Instructions for the task:
Each line from the one that includes "baru yang mengambil" to the last line of the data below should be set down exactly; no other lines are wanted.

Segment Start: Material supplied

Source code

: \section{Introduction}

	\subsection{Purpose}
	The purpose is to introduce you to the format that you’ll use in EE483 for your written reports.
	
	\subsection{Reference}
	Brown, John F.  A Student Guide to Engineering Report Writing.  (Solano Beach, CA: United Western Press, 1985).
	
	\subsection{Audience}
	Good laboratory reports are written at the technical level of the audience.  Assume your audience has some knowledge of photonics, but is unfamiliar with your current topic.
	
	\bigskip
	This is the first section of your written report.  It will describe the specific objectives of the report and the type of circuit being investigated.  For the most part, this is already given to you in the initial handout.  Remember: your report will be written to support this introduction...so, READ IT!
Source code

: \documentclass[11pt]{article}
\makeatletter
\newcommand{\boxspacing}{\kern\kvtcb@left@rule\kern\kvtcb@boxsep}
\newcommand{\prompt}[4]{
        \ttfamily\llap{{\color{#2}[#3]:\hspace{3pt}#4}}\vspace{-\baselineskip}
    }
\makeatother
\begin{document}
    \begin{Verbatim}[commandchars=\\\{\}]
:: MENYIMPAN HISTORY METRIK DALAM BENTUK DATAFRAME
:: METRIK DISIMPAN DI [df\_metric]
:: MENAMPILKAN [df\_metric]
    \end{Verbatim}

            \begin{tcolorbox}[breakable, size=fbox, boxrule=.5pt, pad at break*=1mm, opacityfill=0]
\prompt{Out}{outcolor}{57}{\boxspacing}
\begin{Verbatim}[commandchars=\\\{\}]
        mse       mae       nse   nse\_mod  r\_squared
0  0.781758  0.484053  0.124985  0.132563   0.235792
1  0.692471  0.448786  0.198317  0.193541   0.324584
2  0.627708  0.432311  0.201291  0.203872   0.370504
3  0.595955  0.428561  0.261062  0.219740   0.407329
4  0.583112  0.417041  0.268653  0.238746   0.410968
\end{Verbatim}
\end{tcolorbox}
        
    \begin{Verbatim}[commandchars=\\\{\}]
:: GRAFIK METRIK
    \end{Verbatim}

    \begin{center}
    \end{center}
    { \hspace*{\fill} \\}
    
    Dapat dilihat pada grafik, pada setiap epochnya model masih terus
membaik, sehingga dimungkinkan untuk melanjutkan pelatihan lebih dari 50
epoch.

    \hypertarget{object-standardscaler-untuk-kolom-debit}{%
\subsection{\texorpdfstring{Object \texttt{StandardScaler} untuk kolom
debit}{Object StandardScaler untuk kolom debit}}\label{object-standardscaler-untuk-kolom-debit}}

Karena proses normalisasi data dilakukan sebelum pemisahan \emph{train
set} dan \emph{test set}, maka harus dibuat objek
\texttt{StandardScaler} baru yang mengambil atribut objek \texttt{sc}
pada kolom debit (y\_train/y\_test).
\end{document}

Segment End: Material supplied

Answer section:
\texttt{StandardScaler} baru yang mengambil atribut objek \texttt{sc}
pada kolom debit (y\_train/y\_test).
\end{document}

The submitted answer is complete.